----- Data for this task

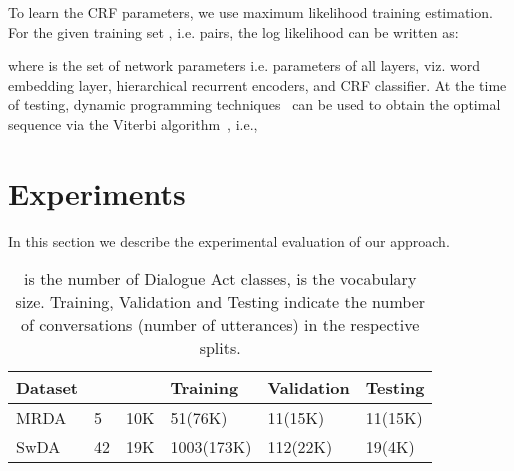 \documentclass[letterpaper]{article} \usepackage{aaai18}
\begin{document}
To learn the CRF parameters, we use maximum likelihood training estimation. For the given training set , i.e.  pairs, the log likelihood can be written as:

where  is the set of network parameters i.e. parameters of all layers, viz. word embedding layer, hierarchical recurrent encoders, and CRF classifier. At the time of testing, dynamic programming techniques~\cite{Rabiner1989} can be used to obtain the optimal sequence via the Viterbi algorithm~\cite{Viterbi1967}, i.e., 


 \section{Experiments}
\label{sec:exp}
In this section we describe the experimental evaluation of our approach.
\begin{table}[!htb]
  \small
  \begin{tabular}{|p{0.9cm}|p{0.3cm}|p{0.5cm}|l|l|l|}
    \hline
    Dataset &  &  & Training 	& Validation & Testing	\\\hline
    MRDA	& 5		& 10K	& 51(76K)	& 11(15K)	 & 11(15K) 	\\
    SwDA	& 42	& 19K	& 1003(173K)& 112(22K)	 & 19(4K) 	\\
    \hline
  \end{tabular}
  \caption{ is the number of Dialogue Act classes,  is the vocabulary size. Training, Validation and Testing indicate the number of conversations (number of utterances) in the respective splits.}
  \label{table:datastats}
\end{table}
\end{document}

----------

Quote the records above exactly, from the first line through the line containing "To learn the", and leave out the pictures.

 \documentclass[letterpaper]{article} \usepackage{aaai18}
\begin{document}
To learn the CRF parameters, we use maximum likelihood training estimation. For the given training set , i.e.  pairs, the log likelihood can be written as:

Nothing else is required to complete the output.